Recorded data:
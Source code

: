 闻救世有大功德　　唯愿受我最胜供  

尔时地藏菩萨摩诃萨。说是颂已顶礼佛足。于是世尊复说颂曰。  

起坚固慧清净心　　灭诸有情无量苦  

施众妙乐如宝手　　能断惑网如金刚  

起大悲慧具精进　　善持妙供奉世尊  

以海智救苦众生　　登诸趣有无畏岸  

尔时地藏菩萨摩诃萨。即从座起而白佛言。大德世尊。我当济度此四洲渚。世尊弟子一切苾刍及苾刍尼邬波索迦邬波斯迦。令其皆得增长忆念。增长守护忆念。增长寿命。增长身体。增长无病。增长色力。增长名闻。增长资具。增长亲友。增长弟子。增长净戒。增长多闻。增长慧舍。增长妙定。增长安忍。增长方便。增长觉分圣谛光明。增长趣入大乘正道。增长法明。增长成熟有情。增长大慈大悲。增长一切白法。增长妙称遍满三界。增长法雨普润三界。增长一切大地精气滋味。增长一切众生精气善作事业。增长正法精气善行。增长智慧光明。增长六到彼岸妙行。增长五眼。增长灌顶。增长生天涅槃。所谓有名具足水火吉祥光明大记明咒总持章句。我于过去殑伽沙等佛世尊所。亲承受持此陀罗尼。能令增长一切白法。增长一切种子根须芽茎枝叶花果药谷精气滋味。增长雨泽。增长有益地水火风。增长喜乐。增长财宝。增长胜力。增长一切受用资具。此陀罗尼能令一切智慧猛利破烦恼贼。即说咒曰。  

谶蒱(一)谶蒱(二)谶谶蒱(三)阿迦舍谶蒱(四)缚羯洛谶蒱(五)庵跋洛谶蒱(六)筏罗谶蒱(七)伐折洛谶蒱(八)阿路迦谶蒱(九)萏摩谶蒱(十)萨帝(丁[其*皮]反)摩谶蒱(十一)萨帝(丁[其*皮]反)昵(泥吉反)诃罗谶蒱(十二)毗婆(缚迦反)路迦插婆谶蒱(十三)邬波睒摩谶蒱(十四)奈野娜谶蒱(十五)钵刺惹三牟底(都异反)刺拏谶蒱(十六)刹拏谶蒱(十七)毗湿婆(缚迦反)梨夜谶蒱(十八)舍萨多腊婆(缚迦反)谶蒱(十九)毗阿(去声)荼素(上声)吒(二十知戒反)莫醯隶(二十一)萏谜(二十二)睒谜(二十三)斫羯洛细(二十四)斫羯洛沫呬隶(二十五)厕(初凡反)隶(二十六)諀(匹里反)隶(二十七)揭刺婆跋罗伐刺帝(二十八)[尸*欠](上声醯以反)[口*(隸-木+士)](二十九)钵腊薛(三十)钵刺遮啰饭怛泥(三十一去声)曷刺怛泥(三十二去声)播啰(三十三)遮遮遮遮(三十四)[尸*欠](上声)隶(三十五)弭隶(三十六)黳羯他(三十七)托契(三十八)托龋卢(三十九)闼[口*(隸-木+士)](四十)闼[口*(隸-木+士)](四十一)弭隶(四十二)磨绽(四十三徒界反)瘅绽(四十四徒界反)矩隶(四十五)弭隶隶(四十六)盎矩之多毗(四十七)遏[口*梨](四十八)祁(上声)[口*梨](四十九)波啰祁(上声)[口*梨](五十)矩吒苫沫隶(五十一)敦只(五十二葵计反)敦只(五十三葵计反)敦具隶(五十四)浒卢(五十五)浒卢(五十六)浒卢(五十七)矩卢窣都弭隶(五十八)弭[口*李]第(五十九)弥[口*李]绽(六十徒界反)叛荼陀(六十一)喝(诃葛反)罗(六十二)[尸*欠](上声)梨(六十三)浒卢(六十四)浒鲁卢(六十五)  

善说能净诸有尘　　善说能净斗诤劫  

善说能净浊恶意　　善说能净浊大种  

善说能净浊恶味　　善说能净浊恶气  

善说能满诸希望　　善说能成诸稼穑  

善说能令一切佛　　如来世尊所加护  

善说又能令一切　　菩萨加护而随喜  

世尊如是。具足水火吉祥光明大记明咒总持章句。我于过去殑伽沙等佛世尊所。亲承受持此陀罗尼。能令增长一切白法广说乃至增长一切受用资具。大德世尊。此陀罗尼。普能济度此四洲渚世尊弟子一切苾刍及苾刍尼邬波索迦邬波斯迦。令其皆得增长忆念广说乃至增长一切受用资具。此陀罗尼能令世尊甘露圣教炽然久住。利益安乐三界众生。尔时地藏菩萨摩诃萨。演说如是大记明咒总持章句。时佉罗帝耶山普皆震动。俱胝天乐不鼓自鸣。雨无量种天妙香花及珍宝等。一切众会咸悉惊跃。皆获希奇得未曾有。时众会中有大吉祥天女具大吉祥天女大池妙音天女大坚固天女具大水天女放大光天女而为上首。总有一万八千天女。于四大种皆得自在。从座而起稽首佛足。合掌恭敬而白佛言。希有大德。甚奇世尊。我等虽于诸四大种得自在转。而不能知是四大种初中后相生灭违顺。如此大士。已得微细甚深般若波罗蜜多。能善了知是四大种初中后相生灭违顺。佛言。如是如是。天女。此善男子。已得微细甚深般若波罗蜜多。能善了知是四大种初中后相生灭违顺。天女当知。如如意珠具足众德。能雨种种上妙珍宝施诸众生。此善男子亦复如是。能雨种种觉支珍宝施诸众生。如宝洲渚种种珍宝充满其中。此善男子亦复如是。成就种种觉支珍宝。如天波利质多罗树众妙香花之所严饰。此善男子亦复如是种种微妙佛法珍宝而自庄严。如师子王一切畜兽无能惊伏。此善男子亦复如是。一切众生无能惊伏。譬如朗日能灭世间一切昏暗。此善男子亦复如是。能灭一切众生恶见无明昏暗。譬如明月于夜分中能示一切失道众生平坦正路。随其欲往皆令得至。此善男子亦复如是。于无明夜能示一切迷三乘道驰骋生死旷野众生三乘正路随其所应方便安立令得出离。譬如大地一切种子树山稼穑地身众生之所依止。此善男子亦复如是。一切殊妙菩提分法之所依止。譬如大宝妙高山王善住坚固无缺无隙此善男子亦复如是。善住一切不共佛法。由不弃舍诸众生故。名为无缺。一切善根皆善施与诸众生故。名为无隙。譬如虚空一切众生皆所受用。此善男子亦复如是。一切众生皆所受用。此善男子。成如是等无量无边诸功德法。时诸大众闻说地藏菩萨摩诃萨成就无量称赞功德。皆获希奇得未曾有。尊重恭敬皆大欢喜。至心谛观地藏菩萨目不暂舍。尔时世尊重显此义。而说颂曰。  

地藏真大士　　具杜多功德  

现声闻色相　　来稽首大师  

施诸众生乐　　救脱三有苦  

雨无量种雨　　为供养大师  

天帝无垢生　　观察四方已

What this task involves:
After locating the line that contains "以海智救苦众生　　登诸趣有无畏岸", please copy exactly every line from the start of the records through it, and nothing else.

Output of the exercise:
Source code

: 闻救世有大功德　　唯愿受我最胜供  

尔时地藏菩萨摩诃萨。说是颂已顶礼佛足。于是世尊复说颂曰。  

起坚固慧清净心　　灭诸有情无量苦  

施众妙乐如宝手　　能断惑网如金刚  

起大悲慧具精进　　善持妙供奉世尊  

以海智救苦众生　　登诸趣有无畏岸  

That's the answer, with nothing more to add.